Work task |
Some of the lines below need repeating. Reproduce exactly those between the lines holding "- Integración de" and "- Pruebas exhaustivas de la", inclusive.
*** Opening Entries provided ***
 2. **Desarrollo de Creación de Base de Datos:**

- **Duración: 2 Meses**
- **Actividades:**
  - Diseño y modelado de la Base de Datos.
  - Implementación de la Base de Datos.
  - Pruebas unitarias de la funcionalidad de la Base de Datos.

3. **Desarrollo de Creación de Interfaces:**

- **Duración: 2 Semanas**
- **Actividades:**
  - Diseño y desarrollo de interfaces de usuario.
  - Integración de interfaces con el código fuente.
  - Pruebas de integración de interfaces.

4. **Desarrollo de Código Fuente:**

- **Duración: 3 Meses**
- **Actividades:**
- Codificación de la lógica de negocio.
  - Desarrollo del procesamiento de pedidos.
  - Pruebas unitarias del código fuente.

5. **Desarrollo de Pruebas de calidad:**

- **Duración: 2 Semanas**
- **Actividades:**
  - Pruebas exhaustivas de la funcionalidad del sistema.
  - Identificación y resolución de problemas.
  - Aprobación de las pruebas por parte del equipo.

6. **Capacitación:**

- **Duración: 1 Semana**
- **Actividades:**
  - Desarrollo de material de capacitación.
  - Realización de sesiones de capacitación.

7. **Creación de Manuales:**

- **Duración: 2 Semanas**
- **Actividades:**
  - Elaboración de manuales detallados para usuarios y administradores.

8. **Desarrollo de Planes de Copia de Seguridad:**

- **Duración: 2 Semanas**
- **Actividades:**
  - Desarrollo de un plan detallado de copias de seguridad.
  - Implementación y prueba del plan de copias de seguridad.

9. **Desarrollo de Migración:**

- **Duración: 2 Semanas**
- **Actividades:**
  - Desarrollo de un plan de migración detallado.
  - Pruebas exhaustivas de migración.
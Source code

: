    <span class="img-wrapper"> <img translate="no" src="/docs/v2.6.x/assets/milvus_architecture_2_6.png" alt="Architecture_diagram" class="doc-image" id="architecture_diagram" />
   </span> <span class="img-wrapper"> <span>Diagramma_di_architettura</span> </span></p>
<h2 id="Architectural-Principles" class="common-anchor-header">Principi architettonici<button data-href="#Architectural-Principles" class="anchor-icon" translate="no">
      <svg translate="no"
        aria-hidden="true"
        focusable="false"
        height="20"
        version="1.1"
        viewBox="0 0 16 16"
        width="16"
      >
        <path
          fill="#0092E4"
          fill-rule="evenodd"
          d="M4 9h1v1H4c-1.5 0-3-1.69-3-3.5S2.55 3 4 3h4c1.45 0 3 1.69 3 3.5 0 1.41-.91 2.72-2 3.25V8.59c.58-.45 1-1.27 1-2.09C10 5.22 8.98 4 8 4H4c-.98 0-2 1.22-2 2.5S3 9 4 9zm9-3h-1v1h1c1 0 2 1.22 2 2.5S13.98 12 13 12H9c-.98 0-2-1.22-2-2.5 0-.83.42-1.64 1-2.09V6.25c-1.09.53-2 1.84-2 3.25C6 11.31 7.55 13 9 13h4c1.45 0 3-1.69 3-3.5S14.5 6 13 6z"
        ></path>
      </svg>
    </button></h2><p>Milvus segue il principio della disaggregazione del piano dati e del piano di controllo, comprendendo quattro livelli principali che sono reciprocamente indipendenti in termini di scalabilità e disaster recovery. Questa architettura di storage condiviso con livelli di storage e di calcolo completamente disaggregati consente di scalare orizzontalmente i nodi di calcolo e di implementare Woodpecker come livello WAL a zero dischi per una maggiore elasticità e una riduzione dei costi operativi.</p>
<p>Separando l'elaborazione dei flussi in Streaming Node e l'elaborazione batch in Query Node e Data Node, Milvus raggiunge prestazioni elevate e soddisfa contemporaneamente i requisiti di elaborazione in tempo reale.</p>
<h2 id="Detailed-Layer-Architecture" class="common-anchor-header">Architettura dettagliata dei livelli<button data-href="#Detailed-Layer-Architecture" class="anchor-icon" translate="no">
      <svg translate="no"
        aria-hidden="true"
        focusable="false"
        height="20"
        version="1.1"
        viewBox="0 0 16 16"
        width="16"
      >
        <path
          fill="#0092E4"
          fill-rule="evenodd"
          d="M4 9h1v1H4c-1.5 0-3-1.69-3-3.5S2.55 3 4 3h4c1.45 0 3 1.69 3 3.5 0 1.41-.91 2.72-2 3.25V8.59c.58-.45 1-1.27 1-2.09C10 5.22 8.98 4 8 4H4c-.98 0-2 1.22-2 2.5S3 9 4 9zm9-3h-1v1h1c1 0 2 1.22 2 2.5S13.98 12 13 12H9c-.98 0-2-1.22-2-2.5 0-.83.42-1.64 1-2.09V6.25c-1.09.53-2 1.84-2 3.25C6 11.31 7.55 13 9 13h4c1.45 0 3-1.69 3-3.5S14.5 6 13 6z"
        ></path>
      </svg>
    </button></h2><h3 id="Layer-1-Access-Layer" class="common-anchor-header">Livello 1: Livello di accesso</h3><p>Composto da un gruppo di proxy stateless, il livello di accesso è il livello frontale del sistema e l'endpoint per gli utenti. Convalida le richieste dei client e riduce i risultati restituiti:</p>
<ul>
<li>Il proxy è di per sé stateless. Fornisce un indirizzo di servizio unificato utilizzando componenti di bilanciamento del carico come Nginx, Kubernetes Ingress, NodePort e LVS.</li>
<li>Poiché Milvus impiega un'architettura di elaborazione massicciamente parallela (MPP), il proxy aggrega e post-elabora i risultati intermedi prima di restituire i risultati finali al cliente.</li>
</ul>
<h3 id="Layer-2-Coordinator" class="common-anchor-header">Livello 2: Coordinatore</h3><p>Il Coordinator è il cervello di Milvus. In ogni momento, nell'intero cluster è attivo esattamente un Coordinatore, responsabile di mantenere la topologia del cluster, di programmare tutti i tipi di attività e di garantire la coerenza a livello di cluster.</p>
*** Closing Entries provided ***
Answer to this task |
  - Integración de interfaces con el código fuente.
  - Pruebas de integración de interfaces.

4. **Desarrollo de Código Fuente:**

- **Duración: 3 Meses**
- **Actividades:**
- Codificación de la lógica de negocio.
  - Desarrollo del procesamiento de pedidos.
  - Pruebas unitarias del código fuente.

5. **Desarrollo de Pruebas de calidad:**

- **Duración: 2 Semanas**
- **Actividades:**
  - Pruebas exhaustivas de la funcionalidad del sistema.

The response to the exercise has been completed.